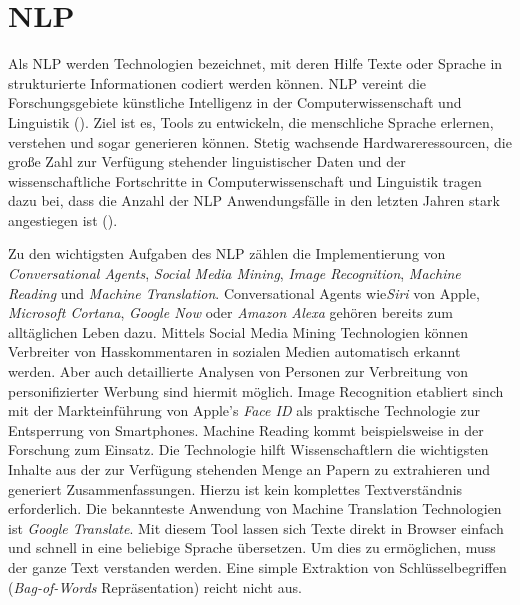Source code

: \section{NLP}

Als \ac{NLP} werden Technologien bezeichnet, mit deren Hilfe Texte oder Sprache in strukturierte Informationen codiert werden können. \ac{NLP} vereint die Forschungsgebiete künstliche Intelligenz in der Computerwissenschaft und Linguistik (\cite[vgl.][1]{ITWISSEN}). Ziel ist es, Tools zu entwickeln, die menschliche Sprache erlernen, verstehen und sogar generieren können. Stetig wachsende Hardwareressourcen, die große Zahl zur Verfügung stehender linguistischer Daten und der wissenschaftliche Fortschritte in Computerwissenschaft und Linguistik tragen dazu bei, dass die Anzahl der \ac{NLP} Anwendungsfälle in den letzten Jahren stark angestiegen ist (\cite[vgl.][1]{HIRSCHBERG}). 
\par
Zu den wichtigsten Aufgaben des \ac{NLP} zählen die Implementierung von \textit{Conversational Agents}, \textit{Social Media Mining}, \textit{Image Recognition}, \textit{Machine Reading} und \textit{Machine Translation}. Conversational Agents wie\textit{Siri} von Apple, \textit{Microsoft Cortana}, \textit{Google Now} oder \textit{Amazon Alexa} gehören bereits zum alltäglichen Leben dazu. Mittels Social Media Mining Technologien können Verbreiter von Hasskommentaren in sozialen Medien automatisch erkannt werden. Aber auch detaillierte Analysen von Personen zur Verbreitung von personifizierter Werbung sind hiermit möglich. Image Recognition etabliert sinch mit der Markteinführung von Apple's \textit{Face ID} als praktische Technologie zur Entsperrung von Smartphones. Machine Reading kommt beispielsweise in der Forschung zum Einsatz. Die Technologie hilft Wissenschaftlern die wichtigsten Inhalte aus der zur Verfügung stehenden Menge an Papern zu extrahieren und generiert Zusammenfassungen. Hierzu ist kein komplettes Textverständnis erforderlich. Die bekannteste Anwendung  von Machine Translation Technologien ist \textit{Google Translate}. Mit diesem Tool lassen sich Texte direkt in Browser einfach und schnell in eine beliebige Sprache übersetzen. Um dies zu ermöglichen, muss der ganze Text verstanden werden. Eine simple Extraktion von Schlüsselbegriffen (\textit{Bag-of-Words} Repräsentation) reicht nicht aus.
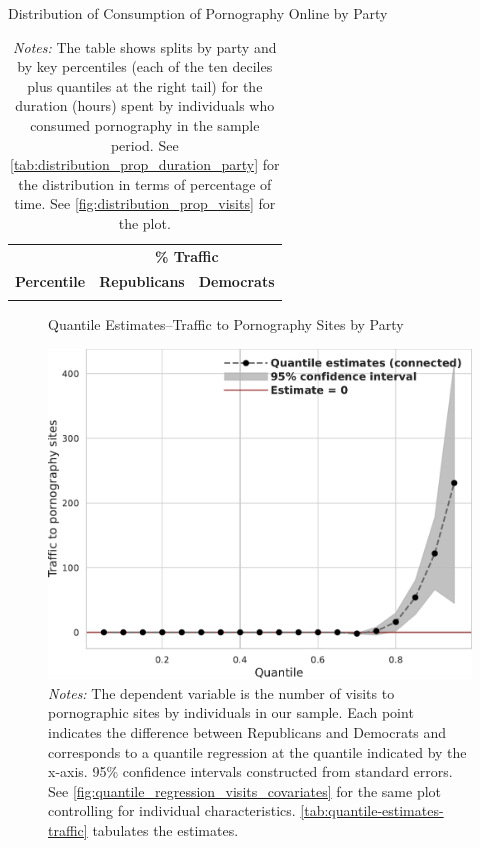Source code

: \documentclass[12pt, letterpaper]{article}
\begin{document}
\begin{table}[ht] \centering \small \setlength\tabcolsep{10 pt}
	\caption{Distribution of Consumption of Pornography Online by Party}
	\label{tab:distribution_prop_visits_party}
	\begin{adjustbox}{max width=\textwidth}
		\begin{tabular}{crr}
			\toprule
			\multicolumn{1}{l}{\textbf{}}&\multicolumn{2}{c}{\textbf{\% Traffic}}\\
			\cmidrule(l){2-3}
			\multicolumn{1}{l}{\textbf{Percentile}}&\multicolumn{1}{c}{\textbf{Republicans}}&\multicolumn{1}{c}{\textbf{Democrats}}\\
			\midrule
            \\
			\bottomrule
		\end{tabular}
	\end{adjustbox}
	\caption*{\footnotesize \emph{Notes:} 
		The table shows splits by party and by key percentiles (each of the ten deciles plus quantiles at the right tail) for the duration (hours) spent by individuals who consumed pornography in the sample period. 
		See \cref{tab:distribution_prop_duration_party} for the distribution in terms of percentage of time. 
		See \cref{fig:distribution_prop_visits} for the plot.
	}
\end{table}

\FloatBarrier
\begin{figure}
	\centering
	\caption{Quantile Estimates--Traffic to Pornography Sites by Party}
	\includegraphics[width=.55\linewidth]{figs/quantile_reg_visits_adult.pdf}
	\caption*{\footnotesize \emph{Notes:} 
		The dependent variable is the number of visits to pornographic sites by individuals in our sample.
		Each point indicates the difference between Republicans and Democrats and corresponds to a quantile regression at the quantile indicated by the x-axis.
		95\% confidence intervals constructed from standard errors.
		See \cref{fig:quantile_regression_visits_covariates} for the same plot controlling for individual characteristics.
            \cref{tab:quantile-estimates-traffic} tabulates the estimates.
	}
	\label{fig:quantile_regression_visits}
\end{figure}
\end{document}
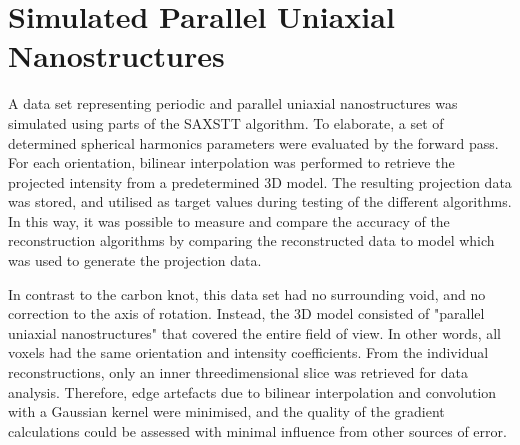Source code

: \section{Simulated Parallel Uniaxial Nanostructures} %
\label{sec:reconstruction_data_sets_periodic_parallel_uniaxial_nanostructures}
A data set representing periodic and parallel uniaxial nanostructures was simulated using parts of the SAXSTT algorithm.
To elaborate, a set of determined spherical harmonics parameters were evaluated by the forward pass.
For each orientation, bilinear interpolation was performed to retrieve the projected intensity from a predetermined 3D model.
The resulting projection data was stored, and utilised as target values during testing of the different algorithms.
In this way, it was possible to measure and compare the accuracy of the reconstruction algorithms by comparing the reconstructed data to model which was used to generate the projection data.

In contrast to the carbon knot, this data set had no surrounding void, and no correction to the axis of rotation.
Instead, the 3D model consisted of "parallel uniaxial nanostructures" that covered the entire field of view.
In other words, all voxels had the same orientation and intensity coefficients.
From the individual reconstructions, only an inner threedimensional slice was retrieved for data analysis.
Therefore, edge artefacts due to bilinear interpolation and convolution with a Gaussian kernel were minimised,
and the quality of the gradient calculations could be assessed with minimal influence from other sources of error.




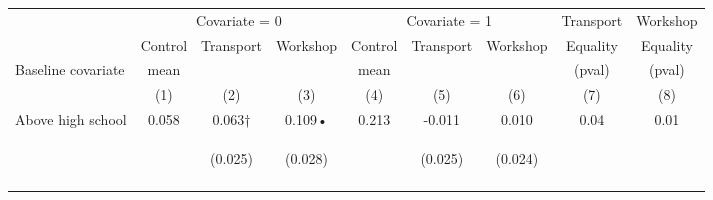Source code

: \begin{tabular}{lcccccccc}
\hline \noalign{\smallskip} & \multicolumn{3}{c}{Covariate = 0} & \multicolumn{3}{c}{Covariate = 1} & Transport & Workshop\\
\cmidrule(lr){2-4}\cmidrule(lr){5-7}\cmidrule(lr){8-9} & Control & {Transport} & {Workshop} & Control & {Transport} & {Workshop} & {Equality} & {Equality}\\
Baseline covariate & mean &  &  & mean &  &  & (pval) & (pval)\\
 & (1) & (2) & (3) & (4) & (5) & (6) & (7) & (8)\\
\noalign{\smallskip}\hline \noalign{\smallskip}Above high school & 0.058 & 0.063† & 0.109• & 0.213 & -0.011 & 0.010 & 0.04 & 0.01\\
 & \begin{footnotesize}\end{footnotesize} & \begin{footnotesize}(0.025)\end{footnotesize} & \begin{footnotesize}(0.028)\end{footnotesize} & \begin{footnotesize}\end{footnotesize} & \begin{footnotesize}(0.025)\end{footnotesize} & \begin{footnotesize}(0.024)\end{footnotesize} & \begin{footnotesize}\end{footnotesize} & \begin{footnotesize}\end{footnotesize}\\
 & \begin{footnotesize}\end{footnotesize} & \begin{footnotesize}[0.027]\end{footnotesize} & \begin{footnotesize}[0.001]\end{footnotesize} & \begin{footnotesize}\end{footnotesize} & \begin{footnotesize}[1.000]\end{footnotesize} & \begin{footnotesize}[0.371]\end{footnotesize} & \begin{footnotesize}\end{footnotesize} & \begin{footnotesize}\end{footnotesize}\\

\end{tabular}
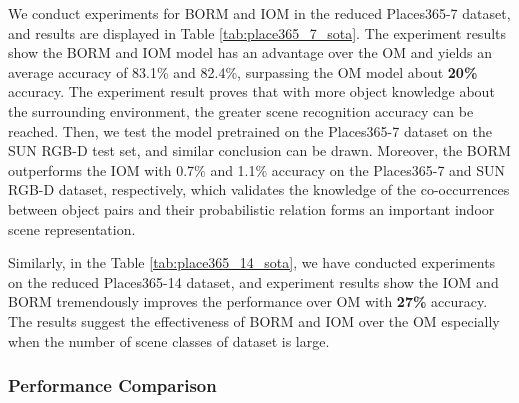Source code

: We conduct experiments for BORM and IOM in the reduced Places365-7 dataset, and results are displayed in Table \ref{tab:place365_7_sota}. The experiment results show the BORM and IOM model has an advantage over the OM and yields an average accuracy of 83.1\% and 82.4\%, surpassing the OM model about \textbf{20\%} accuracy. The experiment result proves that with more object knowledge about the surrounding environment, the greater scene recognition accuracy can be reached.  Then, we test the model pretrained on the Places365-7 dataset on the SUN RGB-D test set, and similar conclusion can be drawn. Moreover, the BORM outperforms the IOM with 0.7\% and 1.1\% accuracy on the Places365-7 and SUN RGB-D dataset, respectively, which validates the knowledge of the co-occurrences between object pairs and their probabilistic relation forms an important indoor scene representation.


Similarly, in the Table \ref{tab:place365_14_sota}, we have conducted experiments on the reduced Places365-14 dataset, and experiment results show the IOM and BORM tremendously improves the performance over OM with \textbf{27\%} accuracy. The results suggest the effectiveness of BORM and IOM over the OM especially when the number of scene classes of dataset is large.



\subsubsection{Performance Comparison}


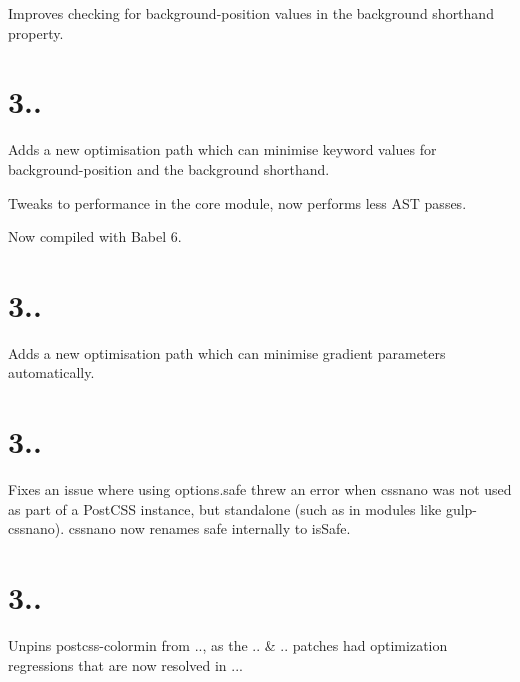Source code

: \begin{DoxyItemize}
\item Improves checking for {\ttfamily background-\/position} values in the {\ttfamily background} shorthand property.
\end{DoxyItemize}

\section*{3..}


\begin{DoxyItemize}
\item Adds a new optimisation path which can minimise keyword values for {\ttfamily background-\/position} and the {\ttfamily background} shorthand.
\item Tweaks to performance in the {\ttfamily core} module, now performs less A\+ST passes.
\item Now compiled with Babel 6.
\end{DoxyItemize}

\section*{3..}


\begin{DoxyItemize}
\item Adds a new optimisation path which can minimise gradient parameters automatically.
\end{DoxyItemize}

\section*{3..}


\begin{DoxyItemize}
\item Fixes an issue where using {\ttfamily options.\+safe} threw an error when cssnano was not used as part of a Post\+C\+SS instance, but standalone (such as in modules like gulp-\/cssnano). cssnano now renames {\ttfamily safe} internally to {\ttfamily is\+Safe}.
\end{DoxyItemize}

\section*{3..}


\begin{DoxyItemize}
\item Unpins postcss-\/colormin from {..}, as the {..} \& {..} patches had optimization regressions that are now resolved in {..}.
\end{DoxyItemize}

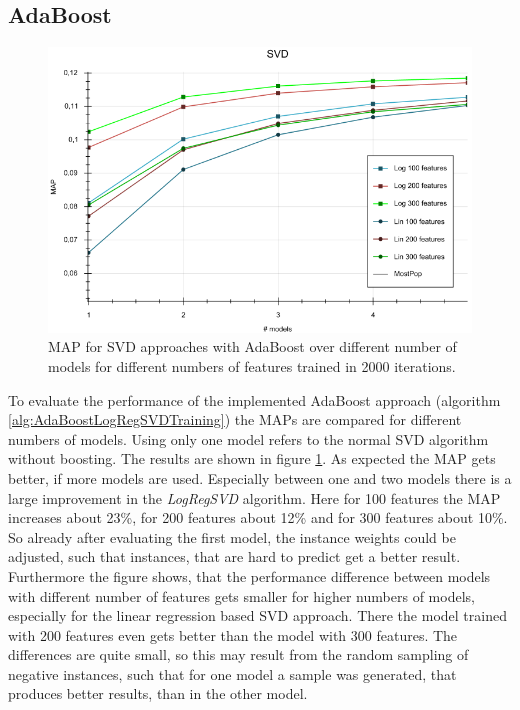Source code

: \documentclass[10pt]{reportMaster}
\begin{document}
\subsection*{AdaBoost}
\begin{figure}[h!]
	\centering
	\includegraphics[width=1\textwidth]{figures/experiments/SVDModels}
	\caption[MAPs for AdaBoost over number of models]{MAP for SVD approaches with AdaBoost over different number of models for different numbers of features trained in 2000 iterations.}
	\label{fig:SVDModels}
\end{figure}

To evaluate the performance of the implemented AdaBoost approach (algorithm \ref{alg:AdaBoostLogRegSVDTraining}) the MAPs are compared for different numbers of models.
Using only one model refers to the normal SVD algorithm without boosting.
The results are shown in figure \ref{fig:SVDModels}.
As expected the MAP gets better, if more models are used.
Especially between one and two models there is a large improvement in the \textit{LogRegSVD} algorithm.
Here for 100 features the MAP increases about 23\%, for 200 features about 12\% and for 300 features about 10\%.
So already after evaluating the first model, the instance weights could be adjusted, such that instances, that are hard to predict get a better result. 
Furthermore the figure shows, that the performance difference between models with different number of features gets smaller for higher numbers of models, especially for the linear regression based SVD approach.
There the model trained with 200 features even gets better than the model with 300 features.
The differences are quite small, so this may result from the random sampling of negative instances, such that for one model a sample was generated, that produces better results, than in the other model.
\end{document}
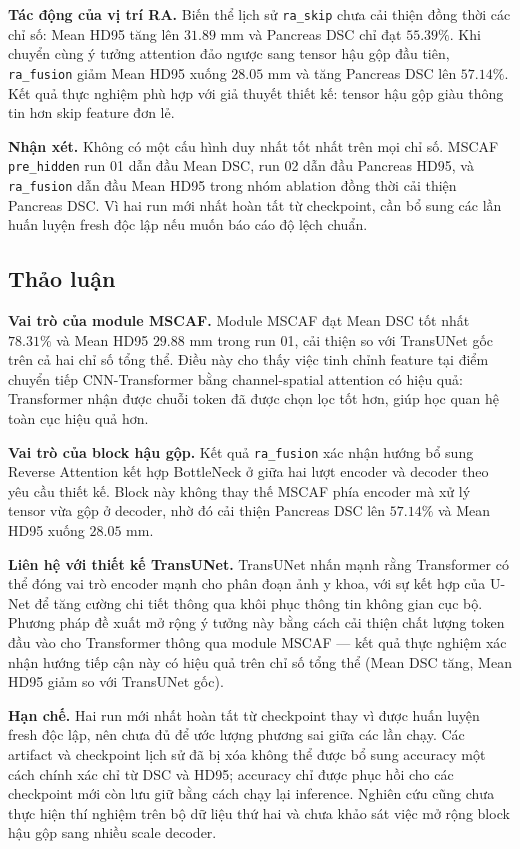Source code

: \documentclass[10pt,a4paper]{article}
\begin{document}
\textbf{Tác động của vị trí RA.} Biến thể lịch sử \texttt{ra\_skip} chưa cải thiện đồng thời các chỉ số: Mean HD95 tăng lên $31.89$ mm và Pancreas DSC chỉ đạt $55.39\%$. Khi chuyển cùng ý tưởng attention đảo ngược sang tensor hậu gộp đầu tiên, \texttt{ra\_fusion} giảm Mean HD95 xuống $28.05$ mm và tăng Pancreas DSC lên $57.14\%$. Kết quả thực nghiệm phù hợp với giả thuyết thiết kế: tensor hậu gộp giàu thông tin hơn skip feature đơn lẻ.

\textbf{Nhận xét.} Không có một cấu hình duy nhất tốt nhất trên mọi chỉ số. MSCAF \texttt{pre\_hidden} run 01 dẫn đầu Mean DSC, run 02 dẫn đầu Pancreas HD95, và \texttt{ra\_fusion} dẫn đầu Mean HD95 trong nhóm ablation đồng thời cải thiện Pancreas DSC. Vì hai run mới nhất hoàn tất từ checkpoint, cần bổ sung các lần huấn luyện fresh độc lập nếu muốn báo cáo độ lệch chuẩn.

\subsection{Thảo luận}

\textbf{Vai trò của module MSCAF.} Module MSCAF đạt Mean DSC tốt nhất $78.31\%$ và Mean HD95 $29.88$ mm trong run 01, cải thiện so với TransUNet gốc trên cả hai chỉ số tổng thể. Điều này cho thấy việc tinh chỉnh feature tại điểm chuyển tiếp CNN-Transformer bằng channel-spatial attention có hiệu quả: Transformer nhận được chuỗi token đã được chọn lọc tốt hơn, giúp học quan hệ toàn cục hiệu quả hơn.

\textbf{Vai trò của block hậu gộp.} Kết quả \texttt{ra\_fusion} xác nhận hướng bổ sung Reverse Attention kết hợp BottleNeck ở giữa hai lượt encoder và decoder theo yêu cầu thiết kế. Block này không thay thế MSCAF phía encoder mà xử lý tensor vừa gộp ở decoder, nhờ đó cải thiện Pancreas DSC lên $57.14\%$ và Mean HD95 xuống $28.05$ mm.

\textbf{Liên hệ với thiết kế TransUNet.} TransUNet \cite{chen2021transunet} nhấn mạnh rằng Transformer có thể đóng vai trò encoder mạnh cho phân đoạn ảnh y khoa, với sự kết hợp của U-Net để tăng cường chi tiết thông qua khôi phục thông tin không gian cục bộ. Phương pháp đề xuất mở rộng ý tưởng này bằng cách cải thiện chất lượng token đầu vào cho Transformer thông qua module MSCAF --- kết quả thực nghiệm xác nhận hướng tiếp cận này có hiệu quả trên chỉ số tổng thể (Mean DSC tăng, Mean HD95 giảm so với TransUNet gốc).

\textbf{Hạn chế.} Hai run mới nhất hoàn tất từ checkpoint thay vì được huấn luyện fresh độc lập, nên chưa đủ để ước lượng phương sai giữa các lần chạy. Các artifact và checkpoint lịch sử đã bị xóa không thể được bổ sung accuracy một cách chính xác chỉ từ DSC và HD95; accuracy chỉ được phục hồi cho các checkpoint mới còn lưu giữ bằng cách chạy lại inference. Nghiên cứu cũng chưa thực hiện thí nghiệm trên bộ dữ liệu thứ hai và chưa khảo sát việc mở rộng block hậu gộp sang nhiều scale decoder.
\end{document}
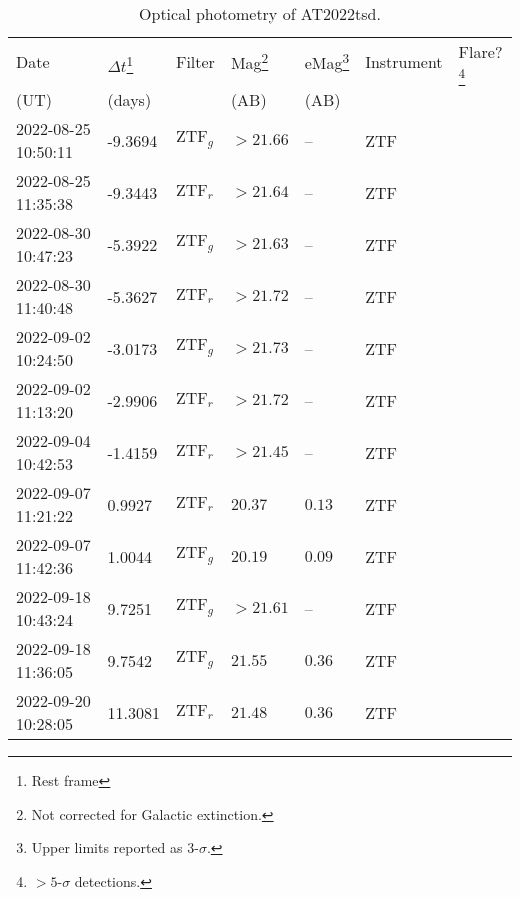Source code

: \documentclass{nature_plusfigure}
\begin{document}
\clearpage

\begin{supplement}

\renewcommand{\thefigure}{Supplementary Information Figure~\arabic{figure}}
\renewcommand{\figurename}{}
\setcounter{figure}{0}
%


\renewcommand{\thetable}{Supplementary Information Table~\arabic{table}}
 \renewcommand{\tablename}{}
\setcounter{table}{0}

\begin{center} 
\begin{longtable}{lllllll} 
\caption{Optical photometry of AT2022tsd.} 
\label{tab:optical-photometry}\\ 
\hline\hline
Date & $\Delta t$\footnote{Rest frame} & Filter & Mag\footnote{Not corrected for Galactic extinction.} & eMag\footnote{Upper limits reported as 3-$\sigma$.} & Instrument & Flare?\footnote{$>5$-$\sigma$ detections.}\\ 
(UT) & (days) &  & (AB) & (AB) &  & \\ 
\hline
2022-08-25 10:50:11 & -9.3694 & $\mathrm{ZTF}_{g}$ & $>21.66$ & -- & ZTF &  \\ 
2022-08-25 11:35:38 & -9.3443 & $\mathrm{ZTF}_{r}$ & $>21.64$ & -- & ZTF &  \\ 
2022-08-30 10:47:23 & -5.3922 & $\mathrm{ZTF}_{g}$ & $>21.63$ & -- & ZTF &  \\ 
2022-08-30 11:40:48 & -5.3627 & $\mathrm{ZTF}_{r}$ & $>21.72$ & -- & ZTF &  \\ 
2022-09-02 10:24:50 & -3.0173 & $\mathrm{ZTF}_{g}$ & $>21.73$ & -- & ZTF &  \\ 
2022-09-02 11:13:20 & -2.9906 & $\mathrm{ZTF}_{r}$ & $>21.72$ & -- & ZTF &  \\ 
2022-09-04 10:42:53 & -1.4159 & $\mathrm{ZTF}_{r}$ & $>21.45$ & -- & ZTF &  \\ 
2022-09-07 11:21:22 & 0.9927 & $\mathrm{ZTF}_{r}$ & $20.37$ & $0.13$ & ZTF &  \\ 
2022-09-07 11:42:36 & 1.0044 & $\mathrm{ZTF}_{g}$ & $20.19$ & $0.09$ & ZTF &  \\ 
2022-09-18 10:43:24 & 9.7251 & $\mathrm{ZTF}_{g}$ & $>21.61$ & -- & ZTF &  \\ 
2022-09-18 11:36:05 & 9.7542 & $\mathrm{ZTF}_{g}$ & $21.55$ & $0.36$ & ZTF &  \\ 
2022-09-20 10:28:05 & 11.3081 & $\mathrm{ZTF}_{r}$ & $21.48$ & $0.36$ & ZTF &  \\ 

\end{longtable}
\end{center}
\end{supplement}
\end{document}
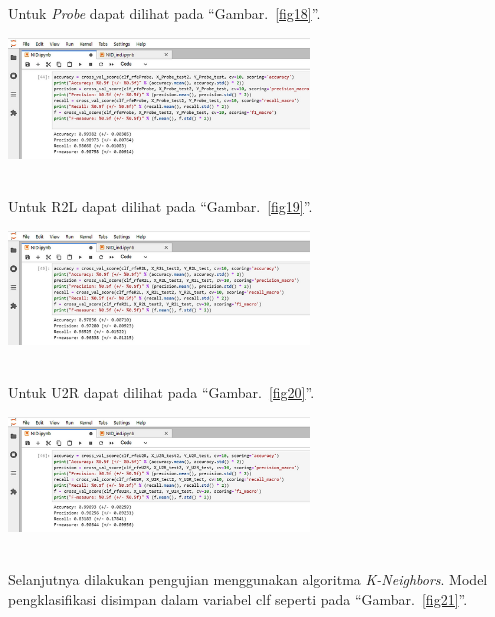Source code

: \documentclass[conference]{IEEEtran}
\begin{document}
\noindent Untuk \emph{Probe} dapat dilihat pada ``Gambar.~\ref{fig18}''.\\

\begin{minipage}{\linewidth}
\centerline{\includegraphics[width=80mm]{Gambar/Gbr17.jpg}}
\label{fig18}
\end{minipage}\\

\noindent Untuk R2L dapat dilihat pada ``Gambar.~\ref{fig19}''.\\

\begin{minipage}{\linewidth}
\centerline{\includegraphics[width=80mm]{Gambar/Gbr18.jpg}}
\label{fig19}
\end{minipage}\\

\noindent Untuk U2R dapat dilihat pada ``Gambar.~\ref{fig20}''.\\

\begin{minipage}{\linewidth}
\centerline{\includegraphics[width=80mm]{Gambar/Gbr19.jpg}}
\label{fig20}
\end{minipage}\\

Selanjutnya dilakukan pengujian menggunakan algoritma \emph{K-Neighbors}. Model pengklasifikasi disimpan dalam variabel clf seperti pada ``Gambar.~\ref{fig21}''.\\
\end{document}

About this exercise:
How many lines of the preceding listing hold the string "label"? Answer with the number only.

Task output:
8